HospitalInspections.org

Based upon hospital policy on disposal of medical records, Health Insurance Portability and Accountability Act (HIPAA) document, and interview, it was determined the medical records were not protected from unauthorized use, as they are buried and not destroyed.

Findings include:

The hospital's policy "Destruction of Medical Records" #6108 revealed:

"Pursuant to the portion of the policy regarding record destruction, it is the policy of the department to assure that all records are destroyed completely. Complete destruction is performed by Material Management.
Procedure: After the collection of the documents determined to be disposed, the documents will be dumped into a secured/locked covered dumpster to the Materials Management loading dock. These documents will then be transported to the county landfill and disposed of through proper measures of disposal.
-Vista Recycling is notified by a representative of Materials Management to arrange destruction of medical records.
-County will dig a hole approximately 20 feet deep in a designated area.
-Documents will be placed in the hole and covered with water to aid in decomposition.
-County will cover hole with dirt.
-Two witnesses will verify all documents have been placed in the hole and covered appropriately."

The Risk Manager was interviewed on 12/21/11, regarding the disposal of medical records. He stated they are scanning medical records into their electronic system and then the paper medical records are placed in bags in a locked dumpster. A member of the hospital's Materials Management department accompanies the Vista Recycling to the county landfill, where a hole is dug and the records, which are in plastic bags, are then buried. When asked if the records are in plastic bags how does the water aid in decomposition, the Risk Manager stated if they were not in plastic bags the records could possibly blow away in the process of being dumped.

The Risk Manager provided a document from the U.S. Department of Health and Human Services - Office for Civil Rights titled "The HIPAA (Health Insurance Portability and Accountability Act) Privacy and Security Rules Frequently Asked Questions about the Disposal of Protected Health Information (PHI)." This document was also found on the Internet. The response to the question re the HIPAA requirements when disposing PHI, included the following:

"Thus, covered entities are not permitted to simply abandon PHI or dispose of it in dumpsters or other containers that are accessible by the public or other unauthorized persons. However, the Privacy and Security Rules do not require a particular disposal method...In general, examples of proper disposal methods may include, but are not limited to:
-For PHI in paper records, shredding, burning, pulping, or pulverizing the records so that PHI is rendered essentially unreadable, indecipherable, and otherwise cannot be reconstructed."

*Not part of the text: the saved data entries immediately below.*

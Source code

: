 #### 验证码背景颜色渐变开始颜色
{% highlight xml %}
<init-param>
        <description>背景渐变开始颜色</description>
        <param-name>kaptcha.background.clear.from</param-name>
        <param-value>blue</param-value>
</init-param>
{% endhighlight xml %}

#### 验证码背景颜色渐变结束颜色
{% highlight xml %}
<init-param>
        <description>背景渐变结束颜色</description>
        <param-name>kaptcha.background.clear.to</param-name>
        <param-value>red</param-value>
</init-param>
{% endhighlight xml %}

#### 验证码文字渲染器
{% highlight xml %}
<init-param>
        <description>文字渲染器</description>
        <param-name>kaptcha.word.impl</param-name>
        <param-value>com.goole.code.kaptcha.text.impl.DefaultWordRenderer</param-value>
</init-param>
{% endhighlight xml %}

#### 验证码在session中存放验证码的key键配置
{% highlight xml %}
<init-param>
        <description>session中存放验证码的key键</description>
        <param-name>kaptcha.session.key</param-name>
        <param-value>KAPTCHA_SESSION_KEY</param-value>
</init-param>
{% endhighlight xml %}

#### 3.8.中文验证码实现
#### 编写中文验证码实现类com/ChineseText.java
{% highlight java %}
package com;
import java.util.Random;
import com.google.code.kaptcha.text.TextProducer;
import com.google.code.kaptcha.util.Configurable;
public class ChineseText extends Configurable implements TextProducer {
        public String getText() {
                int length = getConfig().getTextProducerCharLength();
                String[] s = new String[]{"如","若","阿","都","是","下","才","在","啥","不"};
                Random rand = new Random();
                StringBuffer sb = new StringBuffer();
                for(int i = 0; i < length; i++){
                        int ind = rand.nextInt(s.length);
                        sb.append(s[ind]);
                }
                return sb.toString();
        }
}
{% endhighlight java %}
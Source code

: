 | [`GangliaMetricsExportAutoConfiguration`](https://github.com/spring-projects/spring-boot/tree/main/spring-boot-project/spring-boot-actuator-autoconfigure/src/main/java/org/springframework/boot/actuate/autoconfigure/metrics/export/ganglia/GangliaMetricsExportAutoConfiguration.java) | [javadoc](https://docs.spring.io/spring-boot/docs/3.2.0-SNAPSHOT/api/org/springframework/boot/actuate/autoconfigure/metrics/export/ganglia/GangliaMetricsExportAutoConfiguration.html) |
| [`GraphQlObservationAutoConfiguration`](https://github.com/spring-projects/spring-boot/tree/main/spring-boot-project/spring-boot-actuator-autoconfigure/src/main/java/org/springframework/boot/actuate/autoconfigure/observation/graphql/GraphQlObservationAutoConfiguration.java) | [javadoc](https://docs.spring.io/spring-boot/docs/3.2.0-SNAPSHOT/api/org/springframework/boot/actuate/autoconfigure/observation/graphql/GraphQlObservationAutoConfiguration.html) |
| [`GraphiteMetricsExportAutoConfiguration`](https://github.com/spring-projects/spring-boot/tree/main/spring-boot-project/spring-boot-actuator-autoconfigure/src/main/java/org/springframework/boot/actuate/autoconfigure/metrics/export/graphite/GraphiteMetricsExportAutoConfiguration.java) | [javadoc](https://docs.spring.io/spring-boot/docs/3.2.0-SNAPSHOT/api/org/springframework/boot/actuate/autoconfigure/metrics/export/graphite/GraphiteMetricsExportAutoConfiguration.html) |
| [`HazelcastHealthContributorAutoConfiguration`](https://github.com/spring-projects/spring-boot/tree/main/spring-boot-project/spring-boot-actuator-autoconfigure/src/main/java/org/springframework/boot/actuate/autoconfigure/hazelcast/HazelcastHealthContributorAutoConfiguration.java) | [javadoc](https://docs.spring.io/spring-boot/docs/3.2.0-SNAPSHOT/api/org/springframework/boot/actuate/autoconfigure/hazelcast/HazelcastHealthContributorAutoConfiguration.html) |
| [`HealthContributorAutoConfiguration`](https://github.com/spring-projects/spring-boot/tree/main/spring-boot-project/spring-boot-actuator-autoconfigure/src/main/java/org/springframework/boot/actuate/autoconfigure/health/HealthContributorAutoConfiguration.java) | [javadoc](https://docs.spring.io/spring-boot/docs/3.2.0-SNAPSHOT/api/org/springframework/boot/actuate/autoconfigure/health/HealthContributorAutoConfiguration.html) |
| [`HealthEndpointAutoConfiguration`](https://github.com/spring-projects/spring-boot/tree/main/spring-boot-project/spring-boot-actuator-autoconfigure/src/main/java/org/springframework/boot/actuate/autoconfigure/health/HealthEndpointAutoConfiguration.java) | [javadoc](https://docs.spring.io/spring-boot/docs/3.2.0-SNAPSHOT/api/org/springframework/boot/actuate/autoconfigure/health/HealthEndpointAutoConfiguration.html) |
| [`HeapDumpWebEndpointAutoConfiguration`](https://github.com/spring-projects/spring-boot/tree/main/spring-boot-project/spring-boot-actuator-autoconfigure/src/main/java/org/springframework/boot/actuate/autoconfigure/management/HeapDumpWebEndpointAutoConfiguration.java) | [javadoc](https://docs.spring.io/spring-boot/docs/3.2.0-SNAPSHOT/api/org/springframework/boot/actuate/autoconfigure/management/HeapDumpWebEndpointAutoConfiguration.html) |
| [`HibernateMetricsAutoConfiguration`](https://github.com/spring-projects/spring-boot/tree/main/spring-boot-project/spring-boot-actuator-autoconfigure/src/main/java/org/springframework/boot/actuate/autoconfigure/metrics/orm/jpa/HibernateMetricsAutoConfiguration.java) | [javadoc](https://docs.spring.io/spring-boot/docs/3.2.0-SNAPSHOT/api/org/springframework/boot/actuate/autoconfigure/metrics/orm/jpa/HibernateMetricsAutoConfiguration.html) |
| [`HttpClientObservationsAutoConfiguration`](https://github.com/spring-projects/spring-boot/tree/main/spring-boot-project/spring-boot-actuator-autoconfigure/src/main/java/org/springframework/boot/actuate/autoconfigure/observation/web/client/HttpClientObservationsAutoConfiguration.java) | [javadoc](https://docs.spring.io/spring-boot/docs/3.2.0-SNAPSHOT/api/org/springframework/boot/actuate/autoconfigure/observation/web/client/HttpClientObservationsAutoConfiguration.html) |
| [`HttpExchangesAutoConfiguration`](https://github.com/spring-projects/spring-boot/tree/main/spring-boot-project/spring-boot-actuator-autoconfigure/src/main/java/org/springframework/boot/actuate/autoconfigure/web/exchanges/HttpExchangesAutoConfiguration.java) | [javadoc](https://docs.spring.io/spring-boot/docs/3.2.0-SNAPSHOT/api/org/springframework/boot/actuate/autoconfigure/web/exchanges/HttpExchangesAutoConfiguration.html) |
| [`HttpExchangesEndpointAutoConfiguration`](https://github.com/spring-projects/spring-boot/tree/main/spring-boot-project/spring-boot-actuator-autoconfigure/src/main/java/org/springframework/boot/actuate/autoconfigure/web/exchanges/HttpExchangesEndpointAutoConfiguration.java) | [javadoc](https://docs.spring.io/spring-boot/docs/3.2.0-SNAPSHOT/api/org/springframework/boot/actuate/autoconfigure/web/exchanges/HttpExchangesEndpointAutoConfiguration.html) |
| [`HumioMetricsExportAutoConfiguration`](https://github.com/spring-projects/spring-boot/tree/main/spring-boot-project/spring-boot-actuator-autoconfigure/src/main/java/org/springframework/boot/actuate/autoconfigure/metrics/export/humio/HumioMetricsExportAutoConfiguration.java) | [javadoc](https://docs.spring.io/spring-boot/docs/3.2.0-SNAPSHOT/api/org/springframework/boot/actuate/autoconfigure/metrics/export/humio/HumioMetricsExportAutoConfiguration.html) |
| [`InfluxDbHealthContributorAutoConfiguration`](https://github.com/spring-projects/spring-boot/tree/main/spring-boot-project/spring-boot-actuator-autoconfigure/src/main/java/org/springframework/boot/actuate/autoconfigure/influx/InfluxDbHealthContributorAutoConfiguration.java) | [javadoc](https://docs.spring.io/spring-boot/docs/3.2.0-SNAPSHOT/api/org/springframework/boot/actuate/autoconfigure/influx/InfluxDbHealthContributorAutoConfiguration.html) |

Another question re hiring a business associate to dispose of protected health information had the response: "Yes, a covered entity may, but is not required to, hire a business associate to appropriately dispose of protected health information (PHI) on its behalf. In doing so, the covered entity must enter into a contract or other agreement with the business associate that requires the business associate, among other things, to appropriately safeguard the PHI through disposal."

There is no contract in place between the hospital and Vista Recycling Company. There was no documentation that two witnesses verified the records were buried. Although the paper records are buried they are not destroyed or rendered unreadable. The landfill is the county landfill and access is not restricted.